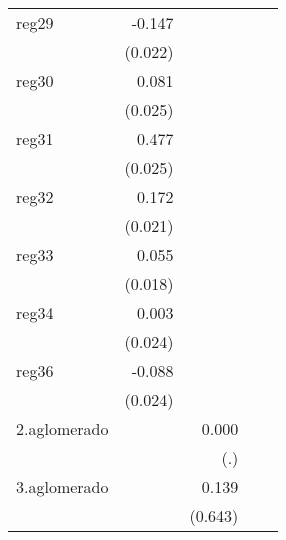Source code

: {\begin{longtable}{l*{4}{D{.}{.}{-1}}}
\addlinespace
reg29       &      -0.147\sym{***}&                     &                     &                     \\
            &     (0.022)         &                     &                     &                     \\
\addlinespace
reg30       &       0.081\sym{**} &                     &                     &                     \\
            &     (0.025)         &                     &                     &                     \\
\addlinespace
reg31       &       0.477\sym{***}&                     &                     &                     \\
            &     (0.025)         &                     &                     &                     \\
\addlinespace
reg32       &       0.172\sym{***}&                     &                     &                     \\
            &     (0.021)         &                     &                     &                     \\
\addlinespace
reg33       &       0.055\sym{**} &                     &                     &                     \\
            &     (0.018)         &                     &                     &                     \\
\addlinespace
reg34       &       0.003         &                     &                     &                     \\
            &     (0.024)         &                     &                     &                     \\
\addlinespace
reg36       &      -0.088\sym{***}&                     &                     &                     \\
            &     (0.024)         &                     &                     &                     \\
\addlinespace
2.aglomerado&                     &       0.000         &                     &                     \\
            &                     &         (.)         &                     &                     \\
\addlinespace
3.aglomerado&                     &       0.139         &                     &                     \\
            &                     &     (0.643)         &                     &                     \\

\end{longtable}}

= = =

▶ **What you are asked to do**: The answer must repeat every line of the listing exactly and leave the pictures out.

▶ **Response area**:
Source code

: {\begin{longtable}{l*{4}{D{.}{.}{-1}}}
\addlinespace
reg29       &      -0.147\sym{***}&                     &                     &                     \\
            &     (0.022)         &                     &                     &                     \\
\addlinespace
reg30       &       0.081\sym{**} &                     &                     &                     \\
            &     (0.025)         &                     &                     &                     \\
\addlinespace
reg31       &       0.477\sym{***}&                     &                     &                     \\
            &     (0.025)         &                     &                     &                     \\
\addlinespace
reg32       &       0.172\sym{***}&                     &                     &                     \\
            &     (0.021)         &                     &                     &                     \\
\addlinespace
reg33       &       0.055\sym{**} &                     &                     &                     \\
            &     (0.018)         &                     &                     &                     \\
\addlinespace
reg34       &       0.003         &                     &                     &                     \\
            &     (0.024)         &                     &                     &                     \\
\addlinespace
reg36       &      -0.088\sym{***}&                     &                     &                     \\
            &     (0.024)         &                     &                     &                     \\
\addlinespace
2.aglomerado&                     &       0.000         &                     &                     \\
            &                     &         (.)         &                     &                     \\
\addlinespace
3.aglomerado&                     &       0.139         &                     &                     \\
            &                     &     (0.643)         &                     &                     \\

\end{longtable}}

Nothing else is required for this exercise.